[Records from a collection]
=== Section Start ===

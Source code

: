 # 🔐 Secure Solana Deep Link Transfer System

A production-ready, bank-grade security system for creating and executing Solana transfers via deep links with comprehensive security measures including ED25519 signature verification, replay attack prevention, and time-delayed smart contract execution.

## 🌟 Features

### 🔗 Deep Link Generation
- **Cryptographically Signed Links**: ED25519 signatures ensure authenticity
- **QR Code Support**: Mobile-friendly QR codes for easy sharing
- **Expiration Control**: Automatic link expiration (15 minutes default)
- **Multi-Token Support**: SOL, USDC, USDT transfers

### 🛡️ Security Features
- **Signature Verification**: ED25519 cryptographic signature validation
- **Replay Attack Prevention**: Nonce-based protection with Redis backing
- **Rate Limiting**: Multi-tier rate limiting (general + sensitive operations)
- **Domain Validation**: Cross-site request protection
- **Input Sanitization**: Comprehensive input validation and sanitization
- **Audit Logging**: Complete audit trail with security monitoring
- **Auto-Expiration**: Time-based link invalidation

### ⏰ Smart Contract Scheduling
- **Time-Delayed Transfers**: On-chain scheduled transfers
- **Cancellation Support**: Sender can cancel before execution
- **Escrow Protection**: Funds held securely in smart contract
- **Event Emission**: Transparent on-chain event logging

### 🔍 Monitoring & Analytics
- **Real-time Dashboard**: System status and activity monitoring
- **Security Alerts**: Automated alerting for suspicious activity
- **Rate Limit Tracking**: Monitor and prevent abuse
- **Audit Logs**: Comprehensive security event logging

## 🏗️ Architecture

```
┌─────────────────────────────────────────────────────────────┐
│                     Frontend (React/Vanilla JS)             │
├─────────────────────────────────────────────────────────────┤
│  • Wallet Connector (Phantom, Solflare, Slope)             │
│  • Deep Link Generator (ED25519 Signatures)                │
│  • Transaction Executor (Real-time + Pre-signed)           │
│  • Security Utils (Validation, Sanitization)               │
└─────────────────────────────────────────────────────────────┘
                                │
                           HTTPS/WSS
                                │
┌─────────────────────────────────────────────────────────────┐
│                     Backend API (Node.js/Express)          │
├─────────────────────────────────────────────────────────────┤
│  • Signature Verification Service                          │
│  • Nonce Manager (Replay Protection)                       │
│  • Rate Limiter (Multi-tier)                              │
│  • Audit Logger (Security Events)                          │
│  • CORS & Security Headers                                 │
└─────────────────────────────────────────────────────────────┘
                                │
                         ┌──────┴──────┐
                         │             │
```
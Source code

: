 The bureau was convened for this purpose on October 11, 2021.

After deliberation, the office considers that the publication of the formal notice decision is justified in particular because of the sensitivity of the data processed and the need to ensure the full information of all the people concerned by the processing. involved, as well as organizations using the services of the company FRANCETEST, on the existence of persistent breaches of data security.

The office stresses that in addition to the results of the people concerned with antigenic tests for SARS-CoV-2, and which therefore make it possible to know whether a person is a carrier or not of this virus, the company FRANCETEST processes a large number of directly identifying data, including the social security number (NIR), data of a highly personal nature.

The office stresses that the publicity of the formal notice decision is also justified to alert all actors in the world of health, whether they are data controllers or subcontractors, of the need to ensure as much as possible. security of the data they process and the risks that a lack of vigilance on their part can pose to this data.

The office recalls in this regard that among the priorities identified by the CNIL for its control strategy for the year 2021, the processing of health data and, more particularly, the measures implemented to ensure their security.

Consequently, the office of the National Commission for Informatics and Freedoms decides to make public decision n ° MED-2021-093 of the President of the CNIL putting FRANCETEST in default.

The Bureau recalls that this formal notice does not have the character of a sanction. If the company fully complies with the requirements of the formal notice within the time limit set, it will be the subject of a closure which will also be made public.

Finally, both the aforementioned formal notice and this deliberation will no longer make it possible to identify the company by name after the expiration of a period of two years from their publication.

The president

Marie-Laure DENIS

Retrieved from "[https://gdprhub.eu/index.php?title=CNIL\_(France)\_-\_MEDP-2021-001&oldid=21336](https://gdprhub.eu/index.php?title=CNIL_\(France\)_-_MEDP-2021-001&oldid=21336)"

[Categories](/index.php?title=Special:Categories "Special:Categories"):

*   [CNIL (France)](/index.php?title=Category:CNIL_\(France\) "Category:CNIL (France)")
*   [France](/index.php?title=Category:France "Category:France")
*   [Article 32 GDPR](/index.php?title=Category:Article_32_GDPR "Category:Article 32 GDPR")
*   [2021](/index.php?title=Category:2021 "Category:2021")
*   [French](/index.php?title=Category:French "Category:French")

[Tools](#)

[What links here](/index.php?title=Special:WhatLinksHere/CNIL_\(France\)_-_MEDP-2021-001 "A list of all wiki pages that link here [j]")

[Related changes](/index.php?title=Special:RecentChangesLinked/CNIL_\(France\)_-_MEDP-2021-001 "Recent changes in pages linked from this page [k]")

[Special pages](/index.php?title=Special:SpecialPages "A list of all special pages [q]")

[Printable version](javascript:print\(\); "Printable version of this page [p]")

=== Section End ===

* **Problem to solve**: Filter the entries by the string "Solana" and copy each matching line.

* **The completed task**:
: # 🔐 Secure Solana Deep Link Transfer System
A production-ready, bank-grade security system for creating and executing Solana transfers via deep links with comprehensive security measures including ED25519 signature verification, replay attack prevention, and time-delayed smart contract execution.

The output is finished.